15.3 Diese AVB und das Vertragsverhältnis unterliegt ausschließlich deutschem Recht unter Ausschluss internationalen Einheitsrechts, insbesondere des UN-Kaufrechts und unter Ausschluss des Internationalen Privatrechts.
15.4 Hat der Kunde seinen Sitz außerhalb der EU oder des EWR gilt: Alle Streitigkeiten, die sich aus oder im Zusammenhang mit einem Vertrag, in den diese AVB einbezogen sind oder über dessen Gültigkeit ergeben, werden nach der Schiedsgerichtsordnung der Deutschen Institution für Schiedsgerichtsbarkeit e.V. (DIS) unter Ausschluss des ordentlichen Rechtsweges endgültig entschieden. Das Schiedsgericht besteht aus einem Schiedsrichter. Der Schiedsort ist Stuttgart. Die Verfahrenssprache ist Englisch. Eine Document Production, Disclosure oder ähnliche Verfahren finden im Schiedsprozess nicht statt. Alle Urkunden und sonstige Beweisdokumente dürfen in englischer oder deutscher Sprache vorgelegt werden.

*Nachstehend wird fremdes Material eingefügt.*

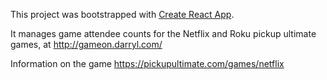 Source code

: This project was bootstrapped with [Create React App](https://github.com/facebookincubator/create-react-app).

It manages game attendee counts for the Netflix and Roku pickup ultimate
games, at http://gameon.darryl.com/

Information on the game https://pickupultimate.com/games/netflix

15.5 Änderungen und Ergänzungen dieser AVB einschließlich dieser Bestimmung bedürfen zu ihrer Wirksamkeit der Schriftform. Die Schriftform wird auch durch qualifizierte elektronische Signatur gewahrt.

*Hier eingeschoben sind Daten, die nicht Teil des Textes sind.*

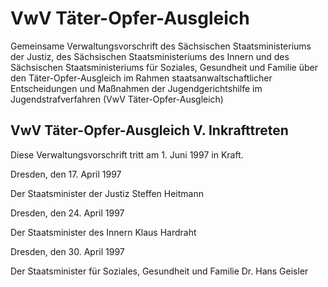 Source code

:# VwV Täter-Opfer-Ausgleich

Gemeinsame Verwaltungsvorschrift des Sächsischen Staatsministeriums der Justiz, des Sächsischen Staatsministeriums des Innern und des Sächsischen Staatsministeriums für Soziales, Gesundheit und Familie über den Täter-Opfer-Ausgleich im Rahmen staatsanwaltschaftlicher Entscheidungen und Maßnahmen der Jugendgerichtshilfe im Jugendstrafverfahren (VwV Täter-Opfer-Ausgleich)

## VwV Täter-Opfer-Ausgleich V. Inkrafttreten

Diese Verwaltungsvorschrift tritt am 1. Juni 1997 in Kraft.

Dresden, den 17. April 1997

Der Staatsminister der Justiz 
           Steffen Heitmann

Dresden, den 24. April 1997

Der Staatsminister des Innern 
           Klaus Hardraht

Dresden, den 30. April 1997

Der Staatsminister 
           für Soziales, Gesundheit und Familie 
           Dr. Hans Geisler



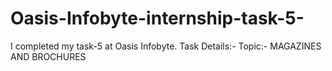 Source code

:# Oasis-Infobyte-internship-task-5-
I completed my task-5 at Oasis Infobyte. Task Details:- Topic:- MAGAZINES AND BROCHURES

15.6 Sollte eine Bestimmung in diesen AVB oder einer sonstigen Vereinbarung zwischen den Vertragspartnern unwirksam oder nicht durchsetzbar sein oder eine an sich notwendige Regelung nicht enthalten, so berührt dies die Wirksamkeit und die Durchsetzbarkeit aller übrigen Bestimmungen dieser AVB im Übrigen nicht. Die Vertragspartner werden die nichtige, unwirksame oder nicht durchsetzbare Bestimmung oder zur Ausfüllung der Regelungslücke durch eine solche rechtliche zulässige Bestimmung ersetzen, welche dem Sinn und Zweck der unwirksamen oder nicht durchsetzbaren Bestimmung und der Intention der Parteien am Nächsten kommt. Es ist der ausdrückliche Wille der Vertragspartner, dass diese salvatorische Klausel keine bloße Beweislastumkehr zur Folge hat.
15.7 Der Kunde ist nicht berechtigt, ohne unsere vorherige schriftliche Zustimmung Rechte und Pflichten aus den die Vertragspartner bindenden Vertragsverhältnissen auf Dritte zu übertragen und/oder abzutreten. Dieses Abtretungsverbot gilt nicht für Geldforderungen (§ 354a HGB).